U of I is also searching for a new director for its Idaho Water Resources Research Institute (IWRRI), which is among the nation’s 54 water research and technology centers. IWRRI conducts and directs research in support of the water needs of the state, region and nation.

Jim Ekins, area water Extension educator based in Coeur d’Alene, is working on a project that should expand the influence of U of I’s new water personnel. Ekins serves on the leadership team of the Western Water Network, which is being developed by the Western Association of Agricultural Experiment Directors to help institutions share water expertise and collaborate on projects.

“We are trying to develop a network of experts realizing there are very few water educators in Extension and there’s a great need for research and extension related to water,” Ekins said. “We are going to try to leverage our resources related to water.”
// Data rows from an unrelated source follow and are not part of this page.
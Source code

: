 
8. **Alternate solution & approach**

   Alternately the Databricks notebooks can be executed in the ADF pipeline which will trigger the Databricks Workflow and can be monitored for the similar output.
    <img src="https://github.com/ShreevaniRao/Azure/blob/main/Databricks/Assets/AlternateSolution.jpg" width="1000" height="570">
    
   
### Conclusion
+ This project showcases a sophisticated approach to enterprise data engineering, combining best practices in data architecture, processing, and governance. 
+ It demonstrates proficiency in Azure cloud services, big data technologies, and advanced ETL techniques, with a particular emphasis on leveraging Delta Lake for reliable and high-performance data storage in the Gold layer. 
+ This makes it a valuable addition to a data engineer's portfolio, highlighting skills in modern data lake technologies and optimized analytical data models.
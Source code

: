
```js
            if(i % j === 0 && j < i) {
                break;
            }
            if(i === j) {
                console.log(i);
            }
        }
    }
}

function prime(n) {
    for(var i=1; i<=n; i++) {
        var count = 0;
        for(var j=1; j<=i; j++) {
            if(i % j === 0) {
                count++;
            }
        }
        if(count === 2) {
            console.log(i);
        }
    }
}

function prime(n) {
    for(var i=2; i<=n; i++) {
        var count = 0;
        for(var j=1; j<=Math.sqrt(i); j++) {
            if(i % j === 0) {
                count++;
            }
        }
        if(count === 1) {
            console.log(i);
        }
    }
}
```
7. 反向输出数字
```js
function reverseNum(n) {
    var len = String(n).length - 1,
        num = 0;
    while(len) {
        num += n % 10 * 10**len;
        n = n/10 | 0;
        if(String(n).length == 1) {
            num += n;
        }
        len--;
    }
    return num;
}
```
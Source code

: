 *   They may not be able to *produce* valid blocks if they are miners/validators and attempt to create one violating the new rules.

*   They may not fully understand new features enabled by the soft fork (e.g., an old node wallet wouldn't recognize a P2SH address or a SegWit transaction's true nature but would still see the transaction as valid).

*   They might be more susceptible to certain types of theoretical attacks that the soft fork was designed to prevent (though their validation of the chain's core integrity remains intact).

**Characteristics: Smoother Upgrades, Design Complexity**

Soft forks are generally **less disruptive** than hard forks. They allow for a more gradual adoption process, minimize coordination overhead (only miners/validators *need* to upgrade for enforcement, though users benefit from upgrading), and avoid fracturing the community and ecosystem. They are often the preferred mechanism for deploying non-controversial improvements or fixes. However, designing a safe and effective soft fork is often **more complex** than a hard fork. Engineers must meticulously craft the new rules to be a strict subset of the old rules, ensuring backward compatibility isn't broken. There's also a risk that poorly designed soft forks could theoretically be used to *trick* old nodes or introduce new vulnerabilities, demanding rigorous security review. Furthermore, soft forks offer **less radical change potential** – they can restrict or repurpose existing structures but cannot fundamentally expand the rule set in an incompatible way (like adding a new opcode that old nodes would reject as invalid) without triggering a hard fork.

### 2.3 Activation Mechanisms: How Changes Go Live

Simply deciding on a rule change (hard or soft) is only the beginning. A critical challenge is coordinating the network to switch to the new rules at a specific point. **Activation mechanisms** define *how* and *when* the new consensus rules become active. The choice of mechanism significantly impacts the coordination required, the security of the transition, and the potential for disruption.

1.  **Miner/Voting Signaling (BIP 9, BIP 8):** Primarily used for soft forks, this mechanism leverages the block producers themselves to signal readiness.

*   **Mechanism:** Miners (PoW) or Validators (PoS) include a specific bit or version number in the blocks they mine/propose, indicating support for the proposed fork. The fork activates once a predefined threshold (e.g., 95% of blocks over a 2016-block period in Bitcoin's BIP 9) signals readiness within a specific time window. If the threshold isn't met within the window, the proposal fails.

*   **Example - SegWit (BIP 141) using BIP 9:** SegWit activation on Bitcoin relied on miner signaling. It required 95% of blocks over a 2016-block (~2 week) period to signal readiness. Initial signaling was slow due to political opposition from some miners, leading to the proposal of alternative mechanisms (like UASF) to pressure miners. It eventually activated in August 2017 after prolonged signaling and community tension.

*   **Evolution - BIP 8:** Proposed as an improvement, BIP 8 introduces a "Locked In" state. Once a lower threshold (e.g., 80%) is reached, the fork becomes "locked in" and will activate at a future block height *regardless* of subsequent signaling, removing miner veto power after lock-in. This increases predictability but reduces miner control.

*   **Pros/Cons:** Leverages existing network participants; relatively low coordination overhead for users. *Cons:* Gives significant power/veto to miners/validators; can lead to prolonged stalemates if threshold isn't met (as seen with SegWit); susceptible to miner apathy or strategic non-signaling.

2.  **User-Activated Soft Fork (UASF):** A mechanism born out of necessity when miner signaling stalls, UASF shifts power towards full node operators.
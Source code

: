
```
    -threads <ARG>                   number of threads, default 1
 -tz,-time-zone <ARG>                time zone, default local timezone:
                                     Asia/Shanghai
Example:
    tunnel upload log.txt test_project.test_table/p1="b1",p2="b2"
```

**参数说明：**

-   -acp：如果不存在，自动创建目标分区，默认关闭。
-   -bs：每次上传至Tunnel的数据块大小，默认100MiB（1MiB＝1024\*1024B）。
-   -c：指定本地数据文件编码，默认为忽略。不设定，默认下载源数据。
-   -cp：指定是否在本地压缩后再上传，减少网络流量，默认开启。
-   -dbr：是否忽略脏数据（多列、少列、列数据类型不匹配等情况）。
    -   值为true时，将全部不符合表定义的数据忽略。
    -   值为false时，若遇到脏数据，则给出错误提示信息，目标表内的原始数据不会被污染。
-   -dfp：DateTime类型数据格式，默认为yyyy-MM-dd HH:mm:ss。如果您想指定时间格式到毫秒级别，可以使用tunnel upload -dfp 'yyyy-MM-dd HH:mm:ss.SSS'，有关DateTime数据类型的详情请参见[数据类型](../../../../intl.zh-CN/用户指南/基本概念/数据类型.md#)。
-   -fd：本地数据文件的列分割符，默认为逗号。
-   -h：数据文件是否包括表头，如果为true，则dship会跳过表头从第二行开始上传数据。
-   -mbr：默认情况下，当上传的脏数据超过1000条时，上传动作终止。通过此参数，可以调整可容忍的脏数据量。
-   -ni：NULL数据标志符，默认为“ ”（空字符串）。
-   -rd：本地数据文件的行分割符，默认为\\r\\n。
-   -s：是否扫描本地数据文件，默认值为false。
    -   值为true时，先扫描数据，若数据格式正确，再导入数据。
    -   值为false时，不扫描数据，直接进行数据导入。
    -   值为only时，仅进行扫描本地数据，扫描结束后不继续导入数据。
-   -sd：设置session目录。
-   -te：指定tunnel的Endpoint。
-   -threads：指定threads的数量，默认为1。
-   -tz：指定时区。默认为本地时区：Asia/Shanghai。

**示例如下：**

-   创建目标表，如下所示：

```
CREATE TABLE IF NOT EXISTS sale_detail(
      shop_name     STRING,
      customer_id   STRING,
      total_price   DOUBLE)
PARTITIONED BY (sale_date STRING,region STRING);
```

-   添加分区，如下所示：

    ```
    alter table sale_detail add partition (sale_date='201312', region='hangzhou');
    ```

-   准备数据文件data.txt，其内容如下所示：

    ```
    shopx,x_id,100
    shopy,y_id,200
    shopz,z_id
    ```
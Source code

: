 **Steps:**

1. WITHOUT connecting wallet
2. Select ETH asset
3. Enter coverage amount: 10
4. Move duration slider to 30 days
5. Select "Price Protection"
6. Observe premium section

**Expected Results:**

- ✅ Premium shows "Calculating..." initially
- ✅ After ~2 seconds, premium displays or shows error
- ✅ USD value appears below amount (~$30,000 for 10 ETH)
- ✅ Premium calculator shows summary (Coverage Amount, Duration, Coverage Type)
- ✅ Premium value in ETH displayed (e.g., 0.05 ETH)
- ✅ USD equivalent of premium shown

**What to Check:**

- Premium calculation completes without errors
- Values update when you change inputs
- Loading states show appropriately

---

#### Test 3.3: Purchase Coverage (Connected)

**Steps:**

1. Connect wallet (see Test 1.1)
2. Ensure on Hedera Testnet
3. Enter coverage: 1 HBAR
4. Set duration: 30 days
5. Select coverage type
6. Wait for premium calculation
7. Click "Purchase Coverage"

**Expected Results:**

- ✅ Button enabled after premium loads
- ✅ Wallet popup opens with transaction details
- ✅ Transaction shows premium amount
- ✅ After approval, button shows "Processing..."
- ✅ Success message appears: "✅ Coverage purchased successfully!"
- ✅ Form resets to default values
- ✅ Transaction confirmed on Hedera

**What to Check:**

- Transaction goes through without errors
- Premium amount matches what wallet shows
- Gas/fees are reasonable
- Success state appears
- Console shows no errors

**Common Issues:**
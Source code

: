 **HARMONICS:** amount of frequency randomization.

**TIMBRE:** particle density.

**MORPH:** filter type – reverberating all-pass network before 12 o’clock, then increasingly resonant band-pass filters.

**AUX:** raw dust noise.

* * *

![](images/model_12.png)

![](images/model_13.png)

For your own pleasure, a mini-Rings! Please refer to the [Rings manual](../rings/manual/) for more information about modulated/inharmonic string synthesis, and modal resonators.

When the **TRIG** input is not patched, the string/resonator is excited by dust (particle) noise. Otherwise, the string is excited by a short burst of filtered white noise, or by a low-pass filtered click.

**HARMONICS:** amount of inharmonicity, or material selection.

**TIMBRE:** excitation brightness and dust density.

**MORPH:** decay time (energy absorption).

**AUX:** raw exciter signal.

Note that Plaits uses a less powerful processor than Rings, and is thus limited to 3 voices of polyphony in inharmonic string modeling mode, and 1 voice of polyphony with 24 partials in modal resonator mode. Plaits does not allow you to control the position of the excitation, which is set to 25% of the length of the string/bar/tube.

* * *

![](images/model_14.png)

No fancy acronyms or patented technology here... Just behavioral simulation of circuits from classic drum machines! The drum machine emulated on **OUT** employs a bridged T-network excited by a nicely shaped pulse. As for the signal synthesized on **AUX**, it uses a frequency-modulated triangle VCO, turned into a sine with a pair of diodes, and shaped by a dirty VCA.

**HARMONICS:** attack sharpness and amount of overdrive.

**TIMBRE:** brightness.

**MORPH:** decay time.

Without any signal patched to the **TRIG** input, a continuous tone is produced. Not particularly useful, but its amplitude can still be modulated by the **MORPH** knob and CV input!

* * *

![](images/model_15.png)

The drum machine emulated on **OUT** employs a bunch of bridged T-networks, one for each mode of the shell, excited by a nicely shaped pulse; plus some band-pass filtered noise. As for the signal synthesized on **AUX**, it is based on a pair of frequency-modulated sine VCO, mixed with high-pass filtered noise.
To some degree, most CALS initiatives involve using the state’s water resources as efficiently as possible. For example, water conservation and water delivery are central themes of both the Innovative Agriculture and Marketing Partnership (IAMP), which is a $55 million grant CALS researchers received from the U.S. Department of Agriculture to study climate-smart agricultural production practices, and in the soil health demonstration farm, which is part of the Idaho Center for Agriculture, Food and the Environment (Idaho CAFE). Idaho CAFE, based in Rupert, will include the nation’s largest research dairy, and the demonstration farm will facilitate studies on the relationship between application of dairy nutrients and soil health and water quality.

Furthermore, the university-run Aquaculture Research Institute, which has facilities in Moscow and Hagerman, promotes science benefiting native fish populations, and maintaining adequate river flows and water quality is central in that mission.

“We’re a player in water at many levels,” said CALS Dean Michael Parrella. “Eventually, everything revolves around water and water-use efficiency.”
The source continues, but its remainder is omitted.